January/February 2006 Spirituality
Letter to the Editor
I would like to respond to the criticism by Janice Robertson of my
interview in Mary Magdalene and The Holy Grail, May/June 05 issue of
New Connexion.
First, let me acknowledge that I, like virtually all other scholars
of religion, once believed that the Essenes lived at Qumran and authored
the Dead Sea Scrolls, [but there is] new evidence that disproves that
theory. When the Dead Sea Scrolls were discovered in the 1940s,
only a small team of scholars appointed by the Vatican had any access
to them for fifty years. Thus, all that the rest of us knew about the
scrolls was what that small team chose to tell us.
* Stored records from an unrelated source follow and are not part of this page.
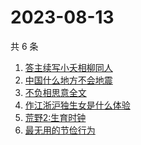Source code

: # 2023-08-13

共 6 条

<!-- BEGIN -->
<!-- 最后更新时间 Sun Aug 13 2023 09:45:36 GMT+0800 (China Standard Time) -->

1. [答主续写小夭相柳同人](https://www.zhihu.com/search?q=答主续写小夭相柳同人)
1. [中国什么地方不会地震](https://www.zhihu.com/search?q=中国什么地方不会地震)
1. [不负相思意全文](https://www.zhihu.com/search?q=不负相思意全文)
1. [作江浙沪独生女是什么体验](https://www.zhihu.com/search?q=作江浙沪独生女是什么体验)
1. [荒野2:生育时钟](https://www.zhihu.com/search?q=荒野2:生育时钟)
1. [最无用的节俭行为](https://www.zhihu.com/search?q=最无用的节俭行为)

<!-- END -->
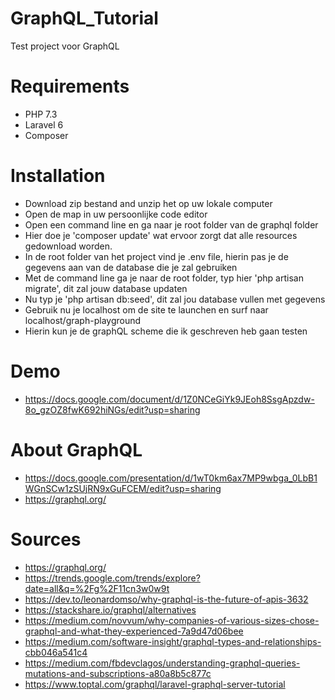 # GraphQL_Tutorial
Test project voor GraphQL

# Requirements
  - PHP 7.3
  - Laravel 6
  - Composer
# Installation
 - Download zip bestand and unzip het op uw lokale computer
 - Open de map in uw persoonlijke code editor
 - Open een command line en ga naar je root folder van de graphql folder
 - Hier doe je 'composer update' wat ervoor zorgt dat alle resources gedownload worden.
 - In de root folder van het project vind je .env file, hierin pas je de gegevens aan van de database die je zal gebruiken
 - Met de command line ga je naar de root folder, typ hier 'php artisan migrate', dit zal jouw database updaten
 - Nu typ je 'php artisan db:seed', dit zal jou database vullen met gegevens
 - Gebruik nu je localhost om de site te launchen en surf naar localhost/graph-playground
 - Hierin kun je de graphQL scheme die ik geschreven heb gaan testen
 
 # Demo
 
 - https://docs.google.com/document/d/1Z0NCeGiYk9JEoh8SsgApzdw-8o_gzOZ8fwK692hiNGs/edit?usp=sharing
 
 # About GraphQL
   
 - https://docs.google.com/presentation/d/1wT0km6ax7MP9wbga_0LbB1WGnSCw1zSUjRN9xGuFCEM/edit?usp=sharing
 - https://graphql.org/

# Sources

- https://graphql.org/
 - https://trends.google.com/trends/explore?date=all&q=%2Fg%2F11cn3w0w9t
 - https://dev.to/leonardomso/why-graphql-is-the-future-of-apis-3632
 - https://stackshare.io/graphql/alternatives 
 - https://medium.com/novvum/why-companies-of-various-sizes-chose-graphql-and-what-they-experienced-7a9d47d06bee
 - https://medium.com/software-insight/graphql-types-and-relationships-cbb046a541c4
 - https://medium.com/fbdevclagos/understanding-graphql-queries-mutations-and-subscriptions-a80a8b5c877c
 - https://www.toptal.com/graphql/laravel-graphql-server-tutorial
   

  

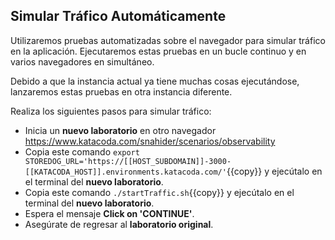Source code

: ## Simular Tráfico Automáticamente

Utilizaremos pruebas automatizadas sobre el navegador para simular tráfico en la aplicación.
Ejecutaremos estas pruebas en un bucle continuo y en varios navegadores en simultáneo.

Debido a que la instancia actual ya tiene muchas cosas ejecutándose, lanzaremos estas pruebas en otra instancia diferente.

Realiza los siguientes pasos para simular tráfico:
* Inicia un **nuevo laboratorio** en otro navegador <a href="https://www.katacoda.com/snahider/scenarios/observability" 
  target="jenkins">https://www.katacoda.com/snahider/scenarios/observability</a>
* Copia este comando `export STOREDOG_URL='https://[[HOST_SUBDOMAIN]]-3000-[[KATACODA_HOST]].environments.katacoda.com/'`{{copy}} y ejecútalo en el terminal del **nuevo laboratorio**.
* Copia este comando `./startTraffic.sh`{{copy}} y ejecútalo en el terminal del **nuevo laboratorio**.
* Espera el mensaje **Click on 'CONTINUE'**.
* Asegúrate de regresar al **laboratorio original**.

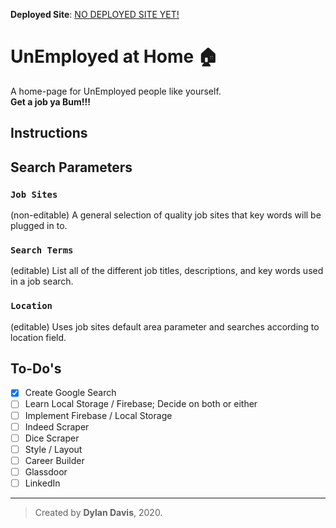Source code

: **Deployed Site**: [NO DEPLOYED SITE YET!](http://localhost:3000)

# UnEmployed at Home 🏠

A home-page for UnEmployed people like yourself.<br />
**Get a job ya Bum!!!**

## Instructions

## Search Parameters

### `Job Sites`

(non-editable) A general selection of quality job sites that key words will be plugged in to.

### `Search Terms`

(editable) List all of the different job titles, descriptions, and key words used in a job search.

### `Location`

(editable) Uses job sites default area parameter and searches according to location field.

## To-Do's

- [x] Create Google Search
- [ ] Learn Local Storage / Firebase; Decide on both or either
- [ ] Implement Firebase / Local Storage
- [ ] Indeed Scraper
- [ ] Dice Scraper
- [ ] Style / Layout
- [ ] Career Builder
- [ ] Glassdoor
- [ ] LinkedIn

<hr />

> Created by **Dylan Davis**, 2020.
That team believed
that the Dead Sea Scrolls were authored by the Essenes because the scrolls
were discovered on the western shore of the Dead Sea, and three ancient
writers -- Josephus, Philo, and Pliny, -- had described an Essene settlement
as having existed on the western shore of the Dead Sea. However, as
the years went by, more and more scholars who were not a part of the
small Vatican team began to point out flaws in the theory that Qumran
was an Essene monastery and that the Essenes authored the Dead Sea Scrolls.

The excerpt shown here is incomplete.